The Asian Football Confederation has removed hosting rights to the forthcoming final of its second-tier club competition, the AFC Cup, from North Korea amid concerns over the impact of existing sanctions on the country on aspects such as broadcast of the match.
April 25 Sports Club, North Korea’s army club, is due to face Lebanon’s Al Ahed in the 2019 final, which had been scheduled for November 2 in Pyongyang. However, the AFC has today (Tuesday) chosen to move the game to the neutral host site of Shanghai, China.
The AFC said in a statement: “Due to the existing sanctions in place affecting DPR Korea, the AFC has been advised by its commercial rights partners of the challenges in enabling among other matters, the production and broadcast delivery of the final match, which is one of the most eagerly anticipated events in the AFC’s club calendar.
“In keeping with its objectives, the AFC, after careful consideration of the challenges affecting the commercial, broadcasting, media, accessibility and logistical arrangements, is compelled to assign the final match to be played in a neutral venue.”
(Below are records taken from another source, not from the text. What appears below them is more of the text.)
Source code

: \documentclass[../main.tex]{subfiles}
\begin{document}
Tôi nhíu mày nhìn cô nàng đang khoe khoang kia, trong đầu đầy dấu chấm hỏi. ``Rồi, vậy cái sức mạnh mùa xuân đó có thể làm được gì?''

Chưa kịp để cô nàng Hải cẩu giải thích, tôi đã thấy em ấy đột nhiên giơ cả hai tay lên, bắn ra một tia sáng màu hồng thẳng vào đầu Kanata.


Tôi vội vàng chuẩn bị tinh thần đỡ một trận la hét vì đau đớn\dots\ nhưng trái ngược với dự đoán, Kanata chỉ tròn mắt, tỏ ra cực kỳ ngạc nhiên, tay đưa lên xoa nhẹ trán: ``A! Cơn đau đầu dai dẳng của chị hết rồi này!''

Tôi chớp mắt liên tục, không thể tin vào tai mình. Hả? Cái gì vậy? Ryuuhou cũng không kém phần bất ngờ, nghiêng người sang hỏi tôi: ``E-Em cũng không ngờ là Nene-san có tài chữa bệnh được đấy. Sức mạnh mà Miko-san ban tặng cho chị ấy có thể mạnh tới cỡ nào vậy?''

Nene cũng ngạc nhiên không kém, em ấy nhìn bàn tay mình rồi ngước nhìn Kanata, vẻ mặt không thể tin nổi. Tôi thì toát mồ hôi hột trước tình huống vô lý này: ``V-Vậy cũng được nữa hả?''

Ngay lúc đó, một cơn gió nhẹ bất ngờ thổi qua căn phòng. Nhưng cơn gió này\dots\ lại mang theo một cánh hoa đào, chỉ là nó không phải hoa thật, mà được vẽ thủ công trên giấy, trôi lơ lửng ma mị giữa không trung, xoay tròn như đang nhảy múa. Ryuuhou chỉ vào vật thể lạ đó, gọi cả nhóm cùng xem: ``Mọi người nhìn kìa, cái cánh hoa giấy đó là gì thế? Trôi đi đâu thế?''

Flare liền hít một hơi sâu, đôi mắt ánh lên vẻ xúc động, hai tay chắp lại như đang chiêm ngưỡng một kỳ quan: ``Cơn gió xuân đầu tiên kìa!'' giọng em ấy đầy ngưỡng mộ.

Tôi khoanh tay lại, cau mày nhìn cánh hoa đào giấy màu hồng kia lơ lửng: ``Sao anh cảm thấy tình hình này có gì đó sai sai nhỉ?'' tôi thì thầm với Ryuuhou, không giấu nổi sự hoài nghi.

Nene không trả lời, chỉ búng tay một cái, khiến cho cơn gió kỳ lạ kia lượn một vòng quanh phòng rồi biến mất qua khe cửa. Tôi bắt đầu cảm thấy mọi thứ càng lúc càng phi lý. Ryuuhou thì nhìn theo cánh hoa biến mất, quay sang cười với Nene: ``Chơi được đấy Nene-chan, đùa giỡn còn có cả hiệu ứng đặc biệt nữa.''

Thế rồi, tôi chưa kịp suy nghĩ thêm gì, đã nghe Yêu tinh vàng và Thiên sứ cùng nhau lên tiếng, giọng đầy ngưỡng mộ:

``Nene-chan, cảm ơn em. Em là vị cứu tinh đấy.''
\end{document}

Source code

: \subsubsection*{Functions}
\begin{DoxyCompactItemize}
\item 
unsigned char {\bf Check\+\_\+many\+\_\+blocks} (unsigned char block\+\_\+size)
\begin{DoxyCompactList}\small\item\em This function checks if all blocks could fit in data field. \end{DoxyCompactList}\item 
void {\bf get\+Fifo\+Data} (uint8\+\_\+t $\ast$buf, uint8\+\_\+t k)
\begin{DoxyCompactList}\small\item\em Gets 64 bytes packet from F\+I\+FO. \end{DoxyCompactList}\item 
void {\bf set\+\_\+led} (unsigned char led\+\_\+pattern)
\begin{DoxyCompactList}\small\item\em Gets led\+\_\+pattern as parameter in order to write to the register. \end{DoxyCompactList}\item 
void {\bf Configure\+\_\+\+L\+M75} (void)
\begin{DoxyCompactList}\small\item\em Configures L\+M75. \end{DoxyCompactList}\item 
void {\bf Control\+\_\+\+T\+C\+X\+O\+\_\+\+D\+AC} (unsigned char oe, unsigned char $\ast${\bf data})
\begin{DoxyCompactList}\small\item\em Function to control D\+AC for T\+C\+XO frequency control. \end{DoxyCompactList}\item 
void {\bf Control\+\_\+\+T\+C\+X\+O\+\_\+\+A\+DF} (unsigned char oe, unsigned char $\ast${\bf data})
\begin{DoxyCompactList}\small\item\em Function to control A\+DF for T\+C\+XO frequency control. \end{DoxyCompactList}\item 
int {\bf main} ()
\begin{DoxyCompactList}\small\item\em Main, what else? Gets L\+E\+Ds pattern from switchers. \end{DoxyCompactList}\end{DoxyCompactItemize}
The AFC said Shanghai was chosen due to its ease of access and after the Chinese Football Association confirmed its willingness to stage the game. The host stadium for the final will be decided in due course.
The AFC Cup news comes after last week’s 2022 Fifa World Cup qualifier between North Korea and South Korea was played in a near-empty stadium in Pyongyang amid a media blackout. The game, which ended as a goalless draw, was not broadcast live outside North Korea, with the only live information available being online commentary on the Fifa and AFC websites.
South Korea’s national team and staff were refused direct entry to the country and had to travel via Beijing for the game at the 50,000 capacity Kim Il-Sung stadium, which was played on October 15.